AVAILABLE DATA>

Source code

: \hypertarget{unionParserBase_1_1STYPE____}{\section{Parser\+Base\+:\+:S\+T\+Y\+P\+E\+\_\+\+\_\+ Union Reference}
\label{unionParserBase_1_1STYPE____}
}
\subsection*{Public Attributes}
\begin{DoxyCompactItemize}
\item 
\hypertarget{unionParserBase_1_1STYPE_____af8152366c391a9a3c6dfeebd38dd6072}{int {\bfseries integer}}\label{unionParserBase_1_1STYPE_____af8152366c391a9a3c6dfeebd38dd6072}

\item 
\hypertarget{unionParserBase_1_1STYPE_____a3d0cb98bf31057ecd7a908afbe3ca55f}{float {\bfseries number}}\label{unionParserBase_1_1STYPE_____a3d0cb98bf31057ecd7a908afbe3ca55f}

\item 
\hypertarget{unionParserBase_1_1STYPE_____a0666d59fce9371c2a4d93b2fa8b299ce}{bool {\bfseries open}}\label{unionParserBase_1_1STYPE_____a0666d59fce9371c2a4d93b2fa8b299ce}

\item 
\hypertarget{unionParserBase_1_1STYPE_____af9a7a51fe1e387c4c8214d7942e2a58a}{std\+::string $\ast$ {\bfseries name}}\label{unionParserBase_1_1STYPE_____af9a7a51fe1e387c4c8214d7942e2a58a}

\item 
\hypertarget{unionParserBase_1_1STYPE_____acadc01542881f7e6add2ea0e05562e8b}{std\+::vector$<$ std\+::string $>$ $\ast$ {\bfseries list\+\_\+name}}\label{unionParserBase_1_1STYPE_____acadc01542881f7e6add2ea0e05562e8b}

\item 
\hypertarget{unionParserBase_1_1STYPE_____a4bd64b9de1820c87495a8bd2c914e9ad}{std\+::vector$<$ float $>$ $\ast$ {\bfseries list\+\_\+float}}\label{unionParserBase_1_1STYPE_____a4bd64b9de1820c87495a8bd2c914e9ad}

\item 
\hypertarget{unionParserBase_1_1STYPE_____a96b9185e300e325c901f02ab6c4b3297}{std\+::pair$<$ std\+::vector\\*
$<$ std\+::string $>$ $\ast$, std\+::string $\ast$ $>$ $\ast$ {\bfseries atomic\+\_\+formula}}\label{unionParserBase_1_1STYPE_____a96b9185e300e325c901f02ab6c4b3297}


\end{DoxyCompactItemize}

EXERCISE AIM>
What's wanted is each line above, transcribed with nothing altered.

EXERCISE OUTPUT>
Source code

: \hypertarget{unionParserBase_1_1STYPE____}{\section{Parser\+Base\+:\+:S\+T\+Y\+P\+E\+\_\+\+\_\+ Union Reference}
\label{unionParserBase_1_1STYPE____}
}
\subsection*{Public Attributes}
\begin{DoxyCompactItemize}
\item 
\hypertarget{unionParserBase_1_1STYPE_____af8152366c391a9a3c6dfeebd38dd6072}{int {\bfseries integer}}\label{unionParserBase_1_1STYPE_____af8152366c391a9a3c6dfeebd38dd6072}

\item 
\hypertarget{unionParserBase_1_1STYPE_____a3d0cb98bf31057ecd7a908afbe3ca55f}{float {\bfseries number}}\label{unionParserBase_1_1STYPE_____a3d0cb98bf31057ecd7a908afbe3ca55f}

\item 
\hypertarget{unionParserBase_1_1STYPE_____a0666d59fce9371c2a4d93b2fa8b299ce}{bool {\bfseries open}}\label{unionParserBase_1_1STYPE_____a0666d59fce9371c2a4d93b2fa8b299ce}

\item 
\hypertarget{unionParserBase_1_1STYPE_____af9a7a51fe1e387c4c8214d7942e2a58a}{std\+::string $\ast$ {\bfseries name}}\label{unionParserBase_1_1STYPE_____af9a7a51fe1e387c4c8214d7942e2a58a}

\item 
\hypertarget{unionParserBase_1_1STYPE_____acadc01542881f7e6add2ea0e05562e8b}{std\+::vector$<$ std\+::string $>$ $\ast$ {\bfseries list\+\_\+name}}\label{unionParserBase_1_1STYPE_____acadc01542881f7e6add2ea0e05562e8b}

\item 
\hypertarget{unionParserBase_1_1STYPE_____a4bd64b9de1820c87495a8bd2c914e9ad}{std\+::vector$<$ float $>$ $\ast$ {\bfseries list\+\_\+float}}\label{unionParserBase_1_1STYPE_____a4bd64b9de1820c87495a8bd2c914e9ad}

\item 
\hypertarget{unionParserBase_1_1STYPE_____a96b9185e300e325c901f02ab6c4b3297}{std\+::pair$<$ std\+::vector\\*
$<$ std\+::string $>$ $\ast$, std\+::string $\ast$ $>$ $\ast$ {\bfseries atomic\+\_\+formula}}\label{unionParserBase_1_1STYPE_____a96b9185e300e325c901f02ab6c4b3297}


\end{DoxyCompactItemize}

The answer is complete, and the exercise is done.